_Instructions to follow_
State the number of lines below in which the word "texto" appears. Nothing else belongs in the answer.

_Material for the task_

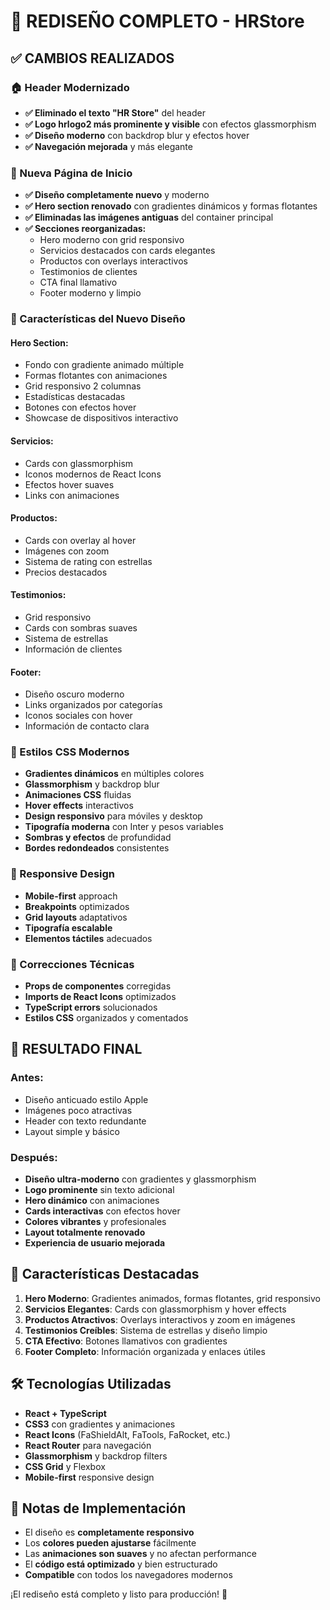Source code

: # 🎨 REDISEÑO COMPLETO - HRStore

## ✅ CAMBIOS REALIZADOS

### 🏠 Header Modernizado
- **✅ Eliminado el texto "HR Store"** del header
- **✅ Logo hrlogo2 más prominente y visible** con efectos glassmorphism
- **✅ Diseño moderno** con backdrop blur y efectos hover
- **✅ Navegación mejorada** y más elegante

### 🌟 Nueva Página de Inicio
- **✅ Diseño completamente nuevo** y moderno
- **✅ Hero section renovado** con gradientes dinámicos y formas flotantes
- **✅ Eliminadas las imágenes antiguas** del container principal
- **✅ Secciones reorganizadas:**
  - Hero moderno con grid responsivo
  - Servicios destacados con cards elegantes
  - Productos con overlays interactivos
  - Testimonios de clientes
  - CTA final llamativo
  - Footer moderno y limpio

### 🎯 Características del Nuevo Diseño

#### Hero Section:
- Fondo con gradiente animado múltiple
- Formas flotantes con animaciones
- Grid responsivo 2 columnas
- Estadísticas destacadas
- Botones con efectos hover
- Showcase de dispositivos interactivo

#### Servicios:
- Cards con glassmorphism
- Iconos modernos de React Icons
- Efectos hover suaves
- Links con animaciones

#### Productos:
- Cards con overlay al hover
- Imágenes con zoom
- Sistema de rating con estrellas
- Precios destacados

#### Testimonios:
- Grid responsivo
- Cards con sombras suaves
- Sistema de estrellas
- Información de clientes

#### Footer:
- Diseño oscuro moderno
- Links organizados por categorías
- Iconos sociales con hover
- Información de contacto clara

### 🎨 Estilos CSS Modernos
- **Gradientes dinámicos** en múltiples colores
- **Glassmorphism** y backdrop blur
- **Animaciones CSS** fluidas
- **Hover effects** interactivos
- **Design responsivo** para móviles y desktop
- **Tipografía moderna** con Inter y pesos variables
- **Sombras y efectos** de profundidad
- **Bordes redondeados** consistentes

### 📱 Responsive Design
- **Mobile-first** approach
- **Breakpoints** optimizados
- **Grid layouts** adaptativos
- **Tipografía escalable**
- **Elementos táctiles** adecuados

### 🔧 Correcciones Técnicas
- **Props de componentes** corregidas
- **Imports de React Icons** optimizados
- **TypeScript errors** solucionados
- **Estilos CSS** organizados y comentados

## 🚀 RESULTADO FINAL

### Antes:
- Diseño anticuado estilo Apple
- Imágenes poco atractivas
- Header con texto redundante
- Layout simple y básico

### Después:
- **Diseño ultra-moderno** con gradientes y glassmorphism
- **Logo prominente** sin texto adicional
- **Hero dinámico** con animaciones
- **Cards interactivas** con efectos hover
- **Colores vibrantes** y profesionales
- **Layout totalmente renovado**
- **Experiencia de usuario mejorada**

## 🎯 Características Destacadas

1. **Hero Moderno**: Gradientes animados, formas flotantes, grid responsivo
2. **Servicios Elegantes**: Cards con glassmorphism y hover effects
3. **Productos Atractivos**: Overlays interactivos y zoom en imágenes
4. **Testimonios Creíbles**: Sistema de estrellas y diseño limpio
5. **CTA Efectivo**: Botones llamativos con gradientes
6. **Footer Completo**: Información organizada y enlaces útiles

## 🛠️ Tecnologías Utilizadas

- **React + TypeScript**
- **CSS3** con gradientes y animaciones
- **React Icons** (FaShieldAlt, FaTools, FaRocket, etc.)
- **React Router** para navegación
- **Glassmorphism** y backdrop filters
- **CSS Grid** y Flexbox
- **Mobile-first** responsive design

## 📝 Notas de Implementación

- El diseño es **completamente responsivo**
- Los **colores pueden ajustarse** fácilmente
- Las **animaciones son suaves** y no afectan performance
- El **código está optimizado** y bien estructurado
- **Compatible** con todos los navegadores modernos

¡El rediseño está completo y listo para producción! 🎉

_Task response_
3